▶ Task: The task calls for the lines from the start of the entries below through the line with "- Patterns XPath complexes", given again verbatim, with every picture dropped.

[Stored data entries]
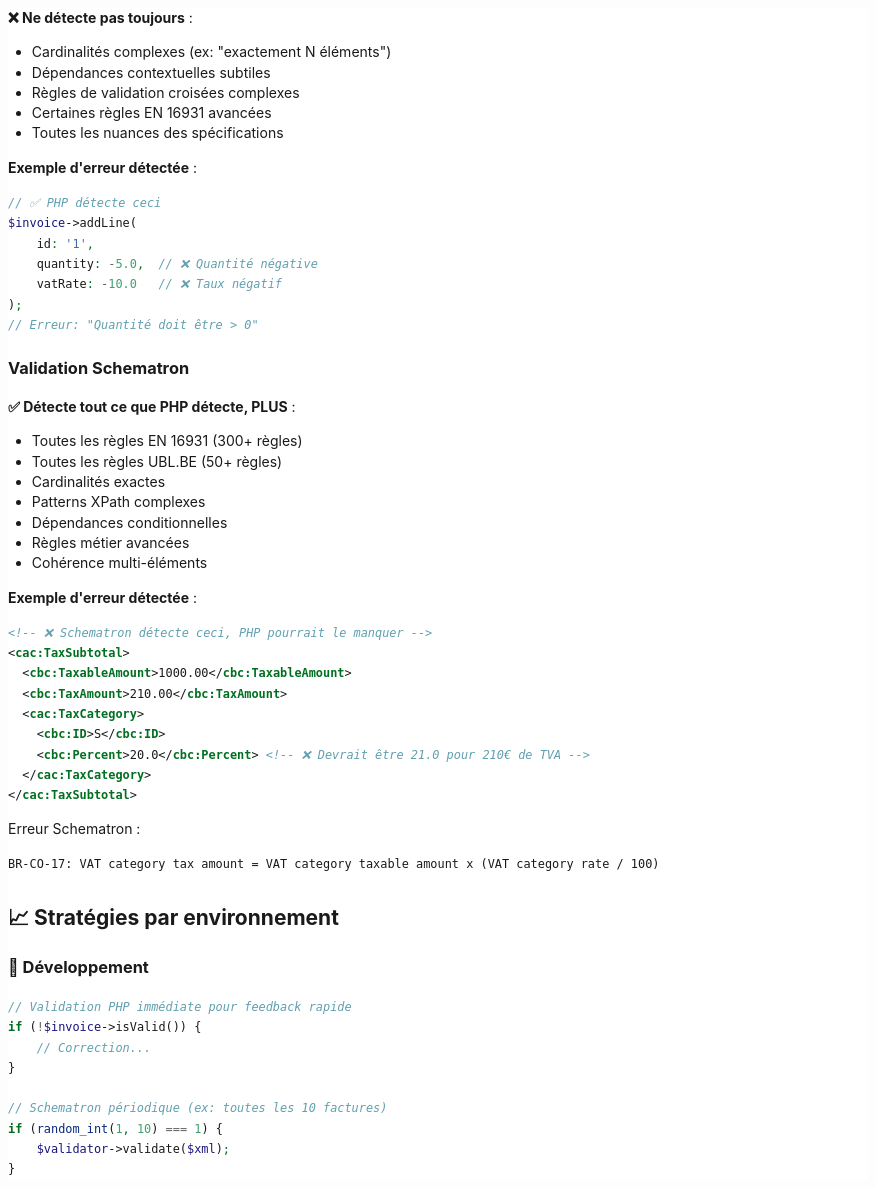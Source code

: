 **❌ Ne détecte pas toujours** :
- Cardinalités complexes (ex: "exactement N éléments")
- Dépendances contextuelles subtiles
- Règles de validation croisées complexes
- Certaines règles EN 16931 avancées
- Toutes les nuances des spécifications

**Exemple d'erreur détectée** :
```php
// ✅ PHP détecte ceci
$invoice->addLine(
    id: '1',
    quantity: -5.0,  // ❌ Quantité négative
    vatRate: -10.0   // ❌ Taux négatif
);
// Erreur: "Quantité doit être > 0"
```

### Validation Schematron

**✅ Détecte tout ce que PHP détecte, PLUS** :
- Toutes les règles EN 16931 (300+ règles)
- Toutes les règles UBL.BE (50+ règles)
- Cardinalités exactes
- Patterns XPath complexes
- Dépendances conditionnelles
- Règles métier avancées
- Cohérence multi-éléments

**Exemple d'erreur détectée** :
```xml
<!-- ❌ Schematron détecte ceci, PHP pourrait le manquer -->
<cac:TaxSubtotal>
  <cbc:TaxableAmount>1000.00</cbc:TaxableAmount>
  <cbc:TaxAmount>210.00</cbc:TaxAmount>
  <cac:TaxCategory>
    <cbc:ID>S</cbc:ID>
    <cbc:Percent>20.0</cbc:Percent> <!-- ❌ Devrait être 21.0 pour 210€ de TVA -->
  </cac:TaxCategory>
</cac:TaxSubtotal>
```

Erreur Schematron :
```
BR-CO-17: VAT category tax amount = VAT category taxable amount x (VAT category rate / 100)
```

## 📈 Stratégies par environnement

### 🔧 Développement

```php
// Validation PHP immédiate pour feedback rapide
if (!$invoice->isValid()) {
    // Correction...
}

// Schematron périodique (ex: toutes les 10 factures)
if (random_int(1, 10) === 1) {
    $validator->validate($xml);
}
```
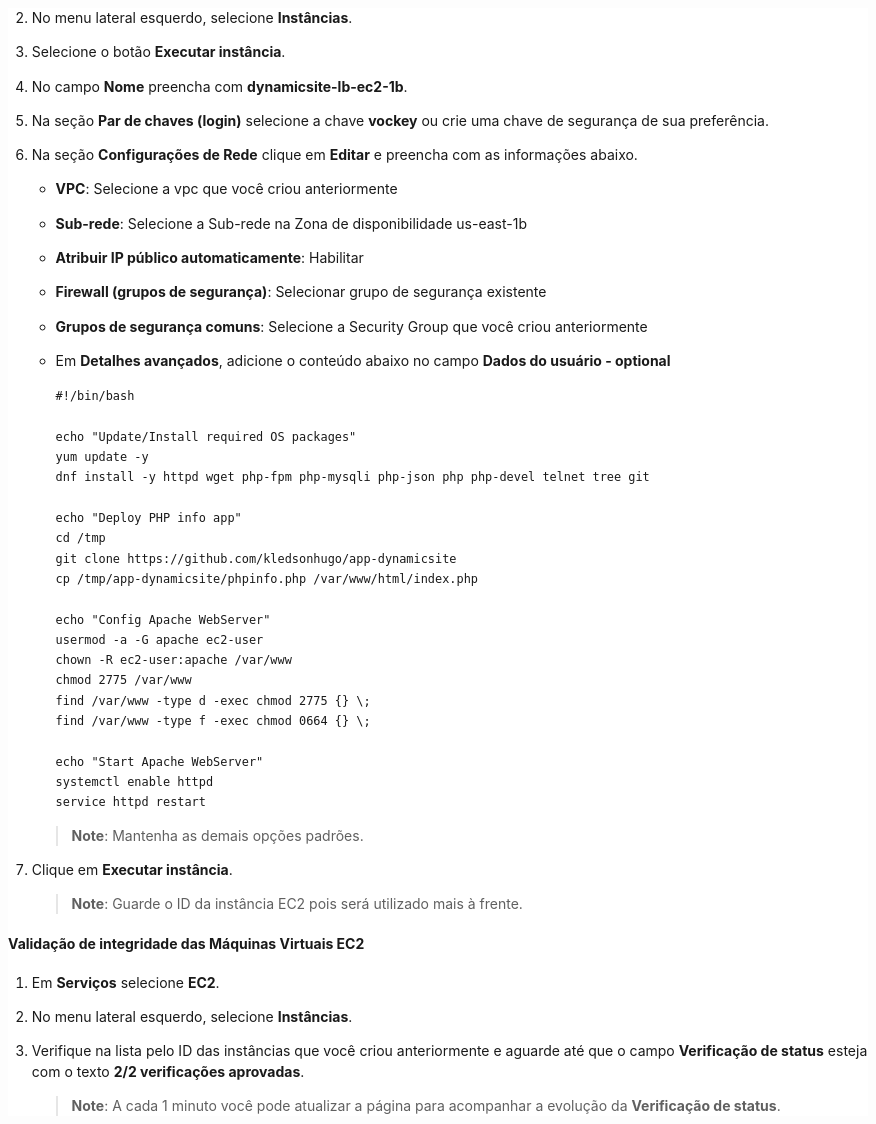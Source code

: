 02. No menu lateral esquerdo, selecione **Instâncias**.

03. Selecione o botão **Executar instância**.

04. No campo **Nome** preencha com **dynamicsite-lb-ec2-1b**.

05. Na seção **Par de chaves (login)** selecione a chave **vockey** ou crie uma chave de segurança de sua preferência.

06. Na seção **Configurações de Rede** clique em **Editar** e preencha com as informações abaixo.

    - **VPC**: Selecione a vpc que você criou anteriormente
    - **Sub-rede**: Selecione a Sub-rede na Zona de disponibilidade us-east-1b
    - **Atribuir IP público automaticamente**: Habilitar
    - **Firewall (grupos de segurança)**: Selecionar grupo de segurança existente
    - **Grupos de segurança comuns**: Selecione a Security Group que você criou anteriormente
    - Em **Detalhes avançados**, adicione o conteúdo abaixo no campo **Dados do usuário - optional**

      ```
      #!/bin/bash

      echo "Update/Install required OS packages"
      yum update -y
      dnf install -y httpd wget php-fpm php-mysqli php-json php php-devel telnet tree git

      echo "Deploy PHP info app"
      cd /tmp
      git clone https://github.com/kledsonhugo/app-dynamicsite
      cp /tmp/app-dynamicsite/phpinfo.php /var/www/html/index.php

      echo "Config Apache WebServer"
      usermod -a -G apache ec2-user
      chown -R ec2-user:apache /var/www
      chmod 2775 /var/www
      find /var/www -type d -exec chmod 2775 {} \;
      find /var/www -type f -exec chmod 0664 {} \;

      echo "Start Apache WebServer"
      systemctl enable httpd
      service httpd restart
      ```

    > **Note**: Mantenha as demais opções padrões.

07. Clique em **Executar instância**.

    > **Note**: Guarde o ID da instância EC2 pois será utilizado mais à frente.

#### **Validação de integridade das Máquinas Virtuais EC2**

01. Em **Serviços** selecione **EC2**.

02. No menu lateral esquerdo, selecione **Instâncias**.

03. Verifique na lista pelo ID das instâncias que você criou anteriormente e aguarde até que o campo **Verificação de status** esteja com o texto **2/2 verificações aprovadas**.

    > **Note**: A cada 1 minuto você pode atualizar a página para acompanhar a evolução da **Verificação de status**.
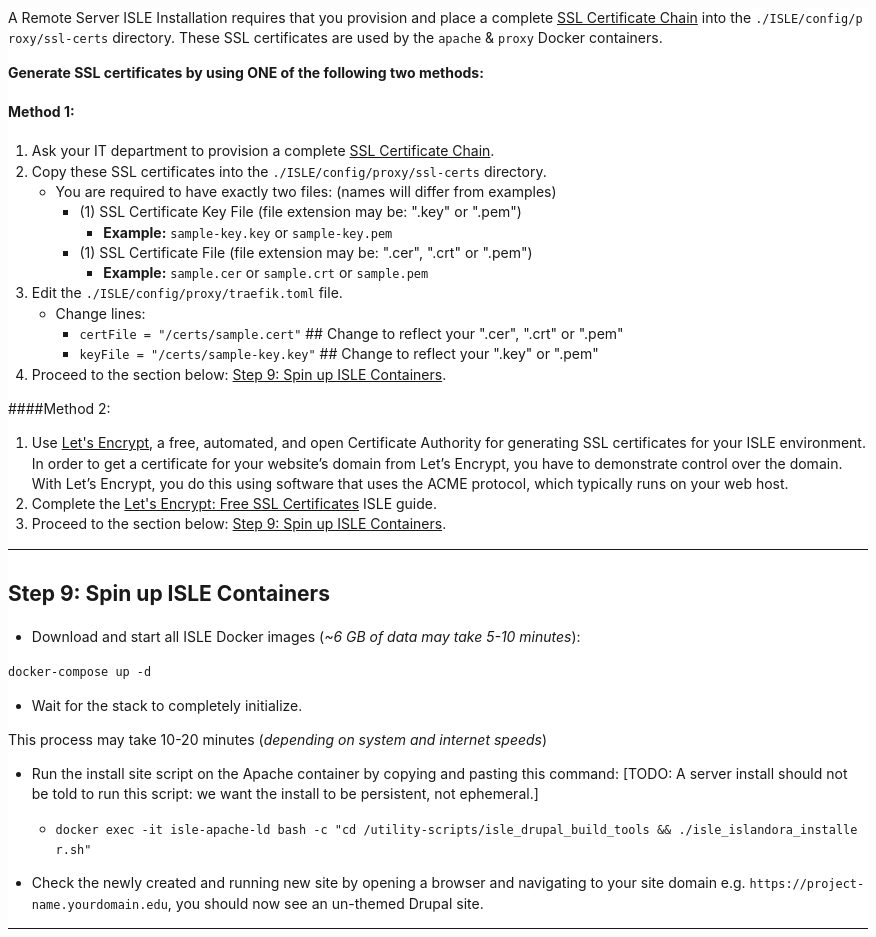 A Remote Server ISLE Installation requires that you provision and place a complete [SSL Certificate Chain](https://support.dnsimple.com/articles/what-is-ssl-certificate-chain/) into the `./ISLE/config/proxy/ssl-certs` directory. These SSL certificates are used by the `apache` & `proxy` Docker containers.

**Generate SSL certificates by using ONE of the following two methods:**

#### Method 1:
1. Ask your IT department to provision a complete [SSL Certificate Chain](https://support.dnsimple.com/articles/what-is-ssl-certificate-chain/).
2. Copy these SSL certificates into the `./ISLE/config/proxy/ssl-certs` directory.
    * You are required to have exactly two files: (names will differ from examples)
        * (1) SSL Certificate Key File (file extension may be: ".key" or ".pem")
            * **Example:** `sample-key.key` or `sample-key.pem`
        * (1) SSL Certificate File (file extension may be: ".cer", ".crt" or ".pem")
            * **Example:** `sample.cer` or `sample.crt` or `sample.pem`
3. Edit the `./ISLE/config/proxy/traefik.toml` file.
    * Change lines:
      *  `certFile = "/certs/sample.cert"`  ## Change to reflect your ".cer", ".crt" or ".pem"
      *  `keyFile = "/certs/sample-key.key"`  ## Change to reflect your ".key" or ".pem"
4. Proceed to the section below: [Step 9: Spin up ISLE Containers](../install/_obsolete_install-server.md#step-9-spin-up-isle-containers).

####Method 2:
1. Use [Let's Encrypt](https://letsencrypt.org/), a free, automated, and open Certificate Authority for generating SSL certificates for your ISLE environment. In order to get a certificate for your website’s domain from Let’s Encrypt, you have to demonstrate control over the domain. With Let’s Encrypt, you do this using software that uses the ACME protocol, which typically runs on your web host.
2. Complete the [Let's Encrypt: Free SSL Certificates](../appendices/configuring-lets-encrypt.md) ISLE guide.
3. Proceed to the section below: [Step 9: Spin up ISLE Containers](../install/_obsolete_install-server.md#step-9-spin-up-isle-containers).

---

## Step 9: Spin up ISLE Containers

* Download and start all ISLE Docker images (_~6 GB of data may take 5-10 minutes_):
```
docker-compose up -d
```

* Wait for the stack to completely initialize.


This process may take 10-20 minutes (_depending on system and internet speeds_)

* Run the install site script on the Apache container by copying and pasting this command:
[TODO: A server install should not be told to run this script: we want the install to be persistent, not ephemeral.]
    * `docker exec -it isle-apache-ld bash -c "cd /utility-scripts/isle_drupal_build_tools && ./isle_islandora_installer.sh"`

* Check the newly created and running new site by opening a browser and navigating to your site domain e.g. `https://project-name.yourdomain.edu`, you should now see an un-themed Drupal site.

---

▶ Answer to the problem:
Source code

: **❌ Ne détecte pas toujours** :
- Cardinalités complexes (ex: "exactement N éléments")
- Dépendances contextuelles subtiles
- Règles de validation croisées complexes
- Certaines règles EN 16931 avancées
- Toutes les nuances des spécifications

**Exemple d'erreur détectée** :
```php
// ✅ PHP détecte ceci
$invoice->addLine(
    id: '1',
    quantity: -5.0,  // ❌ Quantité négative
    vatRate: -10.0   // ❌ Taux négatif
);
// Erreur: "Quantité doit être > 0"
```

### Validation Schematron

**✅ Détecte tout ce que PHP détecte, PLUS** :
- Toutes les règles EN 16931 (300+ règles)
- Toutes les règles UBL.BE (50+ règles)
- Cardinalités exactes
- Patterns XPath complexes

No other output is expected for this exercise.